## What to do
Where a line looks odd, keep it as it is and transcribe all the material.

--- --- ---

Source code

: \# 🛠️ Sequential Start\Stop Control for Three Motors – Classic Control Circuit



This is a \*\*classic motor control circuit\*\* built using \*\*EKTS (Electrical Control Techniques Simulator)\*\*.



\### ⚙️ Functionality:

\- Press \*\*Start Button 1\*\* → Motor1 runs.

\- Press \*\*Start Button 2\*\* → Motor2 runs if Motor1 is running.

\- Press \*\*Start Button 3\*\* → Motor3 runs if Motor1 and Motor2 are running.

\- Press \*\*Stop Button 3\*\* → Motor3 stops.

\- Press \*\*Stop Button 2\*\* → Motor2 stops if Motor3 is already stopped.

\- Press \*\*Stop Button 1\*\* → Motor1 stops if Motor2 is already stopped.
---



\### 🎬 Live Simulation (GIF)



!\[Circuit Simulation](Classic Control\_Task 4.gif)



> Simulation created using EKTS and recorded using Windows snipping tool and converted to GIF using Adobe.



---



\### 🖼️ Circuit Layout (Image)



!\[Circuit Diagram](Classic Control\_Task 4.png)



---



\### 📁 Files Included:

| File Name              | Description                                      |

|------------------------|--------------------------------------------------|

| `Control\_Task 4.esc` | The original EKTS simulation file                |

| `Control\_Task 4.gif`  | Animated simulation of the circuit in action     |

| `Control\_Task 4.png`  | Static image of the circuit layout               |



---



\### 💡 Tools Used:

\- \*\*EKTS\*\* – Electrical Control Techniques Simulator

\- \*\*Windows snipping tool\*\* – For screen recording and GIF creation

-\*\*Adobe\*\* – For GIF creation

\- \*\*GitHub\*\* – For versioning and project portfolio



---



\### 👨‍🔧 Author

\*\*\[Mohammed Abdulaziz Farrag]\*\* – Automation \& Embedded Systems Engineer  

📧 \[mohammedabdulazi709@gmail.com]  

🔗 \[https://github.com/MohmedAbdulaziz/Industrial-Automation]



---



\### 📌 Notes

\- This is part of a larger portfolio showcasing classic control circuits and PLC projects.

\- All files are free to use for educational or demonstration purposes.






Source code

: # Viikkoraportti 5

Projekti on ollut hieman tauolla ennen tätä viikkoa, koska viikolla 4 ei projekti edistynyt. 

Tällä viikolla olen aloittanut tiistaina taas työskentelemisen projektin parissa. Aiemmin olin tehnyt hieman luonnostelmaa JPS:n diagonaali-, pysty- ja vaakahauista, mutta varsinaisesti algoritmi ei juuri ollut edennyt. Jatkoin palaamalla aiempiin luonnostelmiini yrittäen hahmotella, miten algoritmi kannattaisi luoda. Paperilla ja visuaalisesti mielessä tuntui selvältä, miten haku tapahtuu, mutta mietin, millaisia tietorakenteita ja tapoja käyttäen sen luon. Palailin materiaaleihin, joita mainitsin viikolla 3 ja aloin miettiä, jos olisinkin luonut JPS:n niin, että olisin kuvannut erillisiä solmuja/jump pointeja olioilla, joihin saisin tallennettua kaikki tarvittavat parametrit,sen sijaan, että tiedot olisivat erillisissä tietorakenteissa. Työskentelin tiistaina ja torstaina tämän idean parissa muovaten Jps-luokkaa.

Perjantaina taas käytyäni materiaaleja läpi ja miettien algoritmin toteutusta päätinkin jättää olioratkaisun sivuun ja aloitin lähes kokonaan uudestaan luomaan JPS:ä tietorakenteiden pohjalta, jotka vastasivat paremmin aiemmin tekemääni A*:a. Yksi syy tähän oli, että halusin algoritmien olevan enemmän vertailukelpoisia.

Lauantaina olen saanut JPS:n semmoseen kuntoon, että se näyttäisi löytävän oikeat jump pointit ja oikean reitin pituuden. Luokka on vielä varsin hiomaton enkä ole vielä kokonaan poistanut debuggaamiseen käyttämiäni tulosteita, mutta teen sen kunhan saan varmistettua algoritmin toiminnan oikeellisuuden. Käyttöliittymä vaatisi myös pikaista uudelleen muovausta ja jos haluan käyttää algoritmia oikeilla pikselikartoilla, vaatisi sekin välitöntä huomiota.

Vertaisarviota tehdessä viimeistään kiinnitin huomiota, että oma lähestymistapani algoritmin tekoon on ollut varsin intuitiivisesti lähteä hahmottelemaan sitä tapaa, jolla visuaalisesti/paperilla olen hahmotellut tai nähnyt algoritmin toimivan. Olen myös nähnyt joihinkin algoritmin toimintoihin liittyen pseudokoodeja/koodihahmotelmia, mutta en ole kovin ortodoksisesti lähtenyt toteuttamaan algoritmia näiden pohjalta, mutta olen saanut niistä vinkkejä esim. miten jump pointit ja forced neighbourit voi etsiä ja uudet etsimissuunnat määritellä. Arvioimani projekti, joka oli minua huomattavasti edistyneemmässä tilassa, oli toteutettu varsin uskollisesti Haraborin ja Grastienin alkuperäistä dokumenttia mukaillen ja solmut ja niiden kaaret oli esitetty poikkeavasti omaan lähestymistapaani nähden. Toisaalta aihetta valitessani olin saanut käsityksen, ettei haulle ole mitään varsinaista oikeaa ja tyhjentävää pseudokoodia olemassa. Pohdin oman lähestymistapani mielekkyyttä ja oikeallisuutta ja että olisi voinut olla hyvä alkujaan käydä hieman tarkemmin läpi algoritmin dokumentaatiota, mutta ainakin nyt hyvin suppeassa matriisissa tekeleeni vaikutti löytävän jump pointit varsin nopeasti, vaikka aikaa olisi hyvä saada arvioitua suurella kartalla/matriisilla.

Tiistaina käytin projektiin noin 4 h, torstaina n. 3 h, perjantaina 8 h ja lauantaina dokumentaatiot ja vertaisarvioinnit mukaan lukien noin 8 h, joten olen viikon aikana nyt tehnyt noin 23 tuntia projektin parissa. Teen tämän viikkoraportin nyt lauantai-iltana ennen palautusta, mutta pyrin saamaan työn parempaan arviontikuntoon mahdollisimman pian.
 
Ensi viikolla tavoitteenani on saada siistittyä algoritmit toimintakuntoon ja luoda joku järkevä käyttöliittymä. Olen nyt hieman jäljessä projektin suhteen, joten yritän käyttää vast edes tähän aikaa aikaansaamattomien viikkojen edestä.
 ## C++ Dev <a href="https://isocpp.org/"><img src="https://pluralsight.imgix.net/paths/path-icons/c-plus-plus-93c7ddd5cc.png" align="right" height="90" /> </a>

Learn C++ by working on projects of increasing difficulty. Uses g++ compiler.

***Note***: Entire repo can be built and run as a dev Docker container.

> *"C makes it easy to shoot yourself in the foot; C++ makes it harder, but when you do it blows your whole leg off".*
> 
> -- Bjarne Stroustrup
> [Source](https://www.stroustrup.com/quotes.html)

--- --- ---

## Problem solution
Source code

: \# 🛠️ Sequential Start\Stop Control for Three Motors – Classic Control Circuit



This is a \*\*classic motor control circuit\*\* built using \*\*EKTS (Electrical Control Techniques Simulator)\*\*.



\### ⚙️ Functionality:

\- Press \*\*Start Button 1\*\* → Motor1 runs.

\- Press \*\*Start Button 2\*\* → Motor2 runs if Motor1 is running.

\- Press \*\*Start Button 3\*\* → Motor3 runs if Motor1 and Motor2 are running.

\- Press \*\*Stop Button 3\*\* → Motor3 stops.

\- Press \*\*Stop Button 2\*\* → Motor2 stops if Motor3 is already stopped.

\- Press \*\*Stop Button 1\*\* → Motor1 stops if Motor2 is already stopped.
---



\### 🎬 Live Simulation (GIF)



!\[Circuit Simulation](Classic Control\_Task 4.gif)



> Simulation created using EKTS and recorded using Windows snipping tool and converted to GIF using Adobe.



---



\### 🖼️ Circuit Layout (Image)



!\[Circuit Diagram](Classic Control\_Task 4.png)



---



\### 📁 Files Included:

| File Name              | Description                                      |

|------------------------|--------------------------------------------------|

| `Control\_Task 4.esc` | The original EKTS simulation file                |

| `Control\_Task 4.gif`  | Animated simulation of the circuit in action     |

| `Control\_Task 4.png`  | Static image of the circuit layout               |



---



\### 💡 Tools Used:

\- \*\*EKTS\*\* – Electrical Control Techniques Simulator

\- \*\*Windows snipping tool\*\* – For screen recording and GIF creation

-\*\*Adobe\*\* – For GIF creation

\- \*\*GitHub\*\* – For versioning and project portfolio



---



\### 👨‍🔧 Author

\*\*\[Mohammed Abdulaziz Farrag]\*\* – Automation \& Embedded Systems Engineer  

📧 \[mohammedabdulazi709@gmail.com]  

🔗 \[https://github.com/MohmedAbdulaziz/Industrial-Automation]



---



\### 📌 Notes

\- This is part of a larger portfolio showcasing classic control circuits and PLC projects.

\- All files are free to use for educational or demonstration purposes.






Source code

: # Viikkoraportti 5

Projekti on ollut hieman tauolla ennen tätä viikkoa, koska viikolla 4 ei projekti edistynyt. 

Tällä viikolla olen aloittanut tiistaina taas työskentelemisen projektin parissa. Aiemmin olin tehnyt hieman luonnostelmaa JPS:n diagonaali-, pysty- ja vaakahauista, mutta varsinaisesti algoritmi ei juuri ollut edennyt. Jatkoin palaamalla aiempiin luonnostelmiini yrittäen hahmotella, miten algoritmi kannattaisi luoda. Paperilla ja visuaalisesti mielessä tuntui selvältä, miten haku tapahtuu, mutta mietin, millaisia tietorakenteita ja tapoja käyttäen sen luon. Palailin materiaaleihin, joita mainitsin viikolla 3 ja aloin miettiä, jos olisinkin luonut JPS:n niin, että olisin kuvannut erillisiä solmuja/jump pointeja olioilla, joihin saisin tallennettua kaikki tarvittavat parametrit,sen sijaan, että tiedot olisivat erillisissä tietorakenteissa. Työskentelin tiistaina ja torstaina tämän idean parissa muovaten Jps-luokkaa.

Perjantaina taas käytyäni materiaaleja läpi ja miettien algoritmin toteutusta päätinkin jättää olioratkaisun sivuun ja aloitin lähes kokonaan uudestaan luomaan JPS:ä tietorakenteiden pohjalta, jotka vastasivat paremmin aiemmin tekemääni A*:a. Yksi syy tähän oli, että halusin algoritmien olevan enemmän vertailukelpoisia.

Lauantaina olen saanut JPS:n semmoseen kuntoon, että se näyttäisi löytävän oikeat jump pointit ja oikean reitin pituuden. Luokka on vielä varsin hiomaton enkä ole vielä kokonaan poistanut debuggaamiseen käyttämiäni tulosteita, mutta teen sen kunhan saan varmistettua algoritmin toiminnan oikeellisuuden. Käyttöliittymä vaatisi myös pikaista uudelleen muovausta ja jos haluan käyttää algoritmia oikeilla pikselikartoilla, vaatisi sekin välitöntä huomiota.

Vertaisarviota tehdessä viimeistään kiinnitin huomiota, että oma lähestymistapani algoritmin tekoon on ollut varsin intuitiivisesti lähteä hahmottelemaan sitä tapaa, jolla visuaalisesti/paperilla olen hahmotellut tai nähnyt algoritmin toimivan. Olen myös nähnyt joihinkin algoritmin toimintoihin liittyen pseudokoodeja/koodihahmotelmia, mutta en ole kovin ortodoksisesti lähtenyt toteuttamaan algoritmia näiden pohjalta, mutta olen saanut niistä vinkkejä esim. miten jump pointit ja forced neighbourit voi etsiä ja uudet etsimissuunnat määritellä. Arvioimani projekti, joka oli minua huomattavasti edistyneemmässä tilassa, oli toteutettu varsin uskollisesti Haraborin ja Grastienin alkuperäistä dokumenttia mukaillen ja solmut ja niiden kaaret oli esitetty poikkeavasti omaan lähestymistapaani nähden. Toisaalta aihetta valitessani olin saanut käsityksen, ettei haulle ole mitään varsinaista oikeaa ja tyhjentävää pseudokoodia olemassa. Pohdin oman lähestymistapani mielekkyyttä ja oikeallisuutta ja että olisi voinut olla hyvä alkujaan käydä hieman tarkemmin läpi algoritmin dokumentaatiota, mutta ainakin nyt hyvin suppeassa matriisissa tekeleeni vaikutti löytävän jump pointit varsin nopeasti, vaikka aikaa olisi hyvä saada arvioitua suurella kartalla/matriisilla.

Tiistaina käytin projektiin noin 4 h, torstaina n. 3 h, perjantaina 8 h ja lauantaina dokumentaatiot ja vertaisarvioinnit mukaan lukien noin 8 h, joten olen viikon aikana nyt tehnyt noin 23 tuntia projektin parissa. Teen tämän viikkoraportin nyt lauantai-iltana ennen palautusta, mutta pyrin saamaan työn parempaan arviontikuntoon mahdollisimman pian.
 
Ensi viikolla tavoitteenani on saada siistittyä algoritmit toimintakuntoon ja luoda joku järkevä käyttöliittymä. Olen nyt hieman jäljessä projektin suhteen, joten yritän käyttää vast edes tähän aikaa aikaansaamattomien viikkojen edestä.
 ## C++ Dev <a href="https://isocpp.org/"><img src="https://pluralsight.imgix.net/paths/path-icons/c-plus-plus-93c7ddd5cc.png" align="right" height="90" /> </a>

Learn C++ by working on projects of increasing difficulty. Uses g++ compiler.

***Note***: Entire repo can be built and run as a dev Docker container.

> *"C makes it easy to shoot yourself in the foot; C++ makes it harder, but when you do it blows your whole leg off".*
> 
> -- Bjarne Stroustrup
> [Source](https://www.stroustrup.com/quotes.html)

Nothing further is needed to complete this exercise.